Learning from What I Didn’t Like
So, I flipped the script. Instead of focusing on what I thought I should wear, I started paying attention to what made me feel bad. Every time I wore something that made me cringe, I asked myself, “Why?” Was it the fit? The color? The fabric? Did I feel too exposed? Too covered up? Too much like someone I wasn’t?
I kept a mental list of all the things that didn’t work for me. For example, I realized I hated stiff button-down shirts they made me feel boxed in. I didn’t like overly bright colors because they felt too loud for my personality. And anything with a giant logo? Immediate no. Slowly but surely, I started to see patterns in what I didn’t like, and that gave me clues about what I actually did like.
Building a Style That Feels Like Me
Once I had a list of “no-go” items, I started experimenting with what was left. I tried on clothes I’d previously ignored because they weren’t “trendy” enough. I mixed and matched pieces until I found combinations that felt good on my body and made me stand a little taller.
I also started paying attention to how I felt after wearing something for an entire day. Did I forget about my outfit because it was so comfortable and natural? Or did I spend the whole day adjusting my sleeves and pulling at my waistband? The goal wasn’t to find the perfect outfit but to build a wardrobe where almost everything worked for me. Was it a quick process? Nope. But it was worth it.
Why You Should Start with the Negatives
Most advice about personal style starts with asking what you like. But honestly? That can be overwhelming. There are too many options, too many trends, too many voices telling you what’s “in” right now. Starting with what you don’t like is easier. It’s clearer. It’s also more authentic because it forces you to listen to your instincts.
Think about it: how often have you put on something just because it was a gift, or because it fit a dress code, or because it was on sale, only to feel miserable the entire time you were wearing it?
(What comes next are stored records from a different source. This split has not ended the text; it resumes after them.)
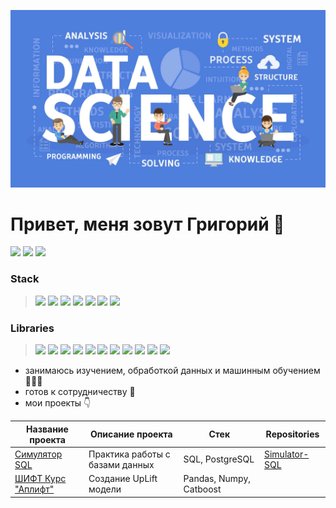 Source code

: ![logo](logo.jpg)

# Привет, меня зовут Григорий 👋
[<img src="https://img.shields.io/badge/Telegram-26A5E4?style=for-the-badge&logo=Telegram"/>](https://t.me/macGregor85)
[<img src="https://img.shields.io/badge/LinkedIn-0A66C2?style=for-the-badge&logo=LinkedIn"/>](https://www.linkedin.com/in/grigory-sheverdin/)
[<img src="https://img.shields.io/badge/HH.ru-red?style=for-the-badge&logo=НАЗВАНИЕ ЛОГОТИПА"/>](https://spb.hh.ru/resume/f2e06187ff0cc201080039ed1f70324c656975)

### Stack
> <img src="https://img.shields.io/badge/Python-FFFAFA?style=for-the-badge&logo=Python&logoColor=3776AB"/>
> <img src="https://img.shields.io/badge/Jupyter-FFFAFA?style=for-the-badge&logo=Jupyter&logoColor=FFFAFA"/>
> <img src="https://img.shields.io/badge/Visual Studio Code-FFFAFA?style=for-the-badge&logo=Visual Studio Code&logoColor=007ACC"/>
> <img src="https://img.shields.io/badge/SQL-FFFAFA?style=for-the-badge&logo=SQL&logoColor=3776AB"/>
> <img src="https://img.shields.io/badge/Git-FFFAFA?style=for-the-badge&logo=Git&logoColor=F05032"/>
> <img src="https://img.shields.io/badge/Postman-FFFAFA?style=for-the-badge&logo=Postman&logoColor=FF6C37"/>
> <img src="https://img.shields.io/badge/Apache Airflow-FFFAFA?style=for-the-badge&logo=Apache Airflow&logoColor=017CEE"/>

### Libraries
> <img src="https://img.shields.io/badge/NumPy-F5F5F5?style=for-the-badge&logo=NumPy&logoColor=013243"/>  
> <img src="https://img.shields.io/badge/Pandas-F5F5F5?style=for-the-badge&logo=pandas&logoColor=150458"/>
> <img src="https://img.shields.io/badge/Matplotlib-F5F5F5?style=for-the-badge&logo=Matplotlib&logoColor=3776AB"/>
> <img src="https://img.shields.io/badge/Seaborn-F5F5F5?style=for-the-badge&logo=Seaborn&logoColor=3776AB"/>
> <img src="https://img.shields.io/badge/Scikit_Learn-F5F5F5?style=for-the-badge&logo=scikit-Learn&logoColor=F7931E"/>
> <img src="https://img.shields.io/badge/CatBoost-F5F5F5?style=for-the-badge&logo=CatBoost&logoColor=3776AB"/>
> <img src="https://img.shields.io/badge/XGBoost-F5F5F5?style=for-the-badge&logo=XGBoost&logoColor=3776AB"/>
> <img src="https://img.shields.io/badge/LightGBM-F5F5F5?style=for-the-badge&logo=LightGBM&logoColor=3776AB"/>
> <img src="https://img.shields.io/badge/PyTorch-F5F5F5?style=for-the-badge&logo=PyTorch&logoColor=EE4C2C"/>
> <img src="https://img.shields.io/badge/SQLAlchemy-F5F5F5?style=for-the-badge&logo=SQLAlchemy&logoColor=3776AB"/>
> <img src="https://img.shields.io/badge/SciPy-F5F5F5?style=for-the-badge&logo=SciPy&logoColor=8CAAE6"/>

* занимаюсь изучением, обработкой данных и машинным обучением 🧑🏻‍💻
* готов к сотрудничеству 🤝
* мои проекты 👇

| Название проекта | Описание проекта | Стек | Repositories |
--- | --- | --- | ---
[Симулятор SQL](https://karpov.courses/simulator-sql) | Практика работы с базами данных | SQL, PostgreSQL | [Simulator-SQL](https://github.com/Grigory-Sh/Simulator-SQL)
[ШИФТ Курс "Аплифт"](https://www.kaggle.com/code/grigorysheverdin/sheverdin-grigory-spb) | Создание UpLift модели | Pandas, Numpy, Catboost |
Those moments are goldmines of information if you’re willing to dig into them.
Practical Steps for Finding Your Style
If you’re ready to start figuring out your own personal style, here’s what I recommend:
1. Audit Your Closet
Go through everything you own and pull out the pieces you never wear. Don’t overthink it just grab the ones you always skip over. Then, ask yourself why you avoid them. Is it the way they fit? The color? The fabric? The pattern? Write it all down. You’re looking for patterns, not perfection.
2. Experiment with What’s Left
Once you’ve weeded out the “nope” items, start playing with what’s left. Mix and match. Try new combinations. Wear things in different ways. You might be surprised by what works when you’re not trying to follow someone else’s style rules.
3. Pay Attention to How You Feel
This one’s crucial. Wear an outfit for an entire day and take mental notes. Do you feel comfortable? Confident? Or are you self-conscious and fidgety? Over time, you’ll start to notice what kinds of clothes make you feel your best.
4. Don’t Be Afraid to Let Go
This one’s hard, but it’s important. If something doesn’t make you feel good, it doesn’t belong in your closet even if it was expensive, even if it was a gift, even if you feel like you “should” like it. Let it go.
It’s Not About Perfection
Here’s the part where I admit I still don’t have it all figured out. Style is a moving target, and what works for me now might not work for me in five years. But that’s okay. Personal style isn’t about getting it “right” all the time. It’s about feeling like yourself, even when the trends change or your body changes or your life changes. And for me, the first step to finding that was paying attention to what didn’t work.
So, what about you? What’s one thing in your closet that you absolutely hate wearing and why do you think that is?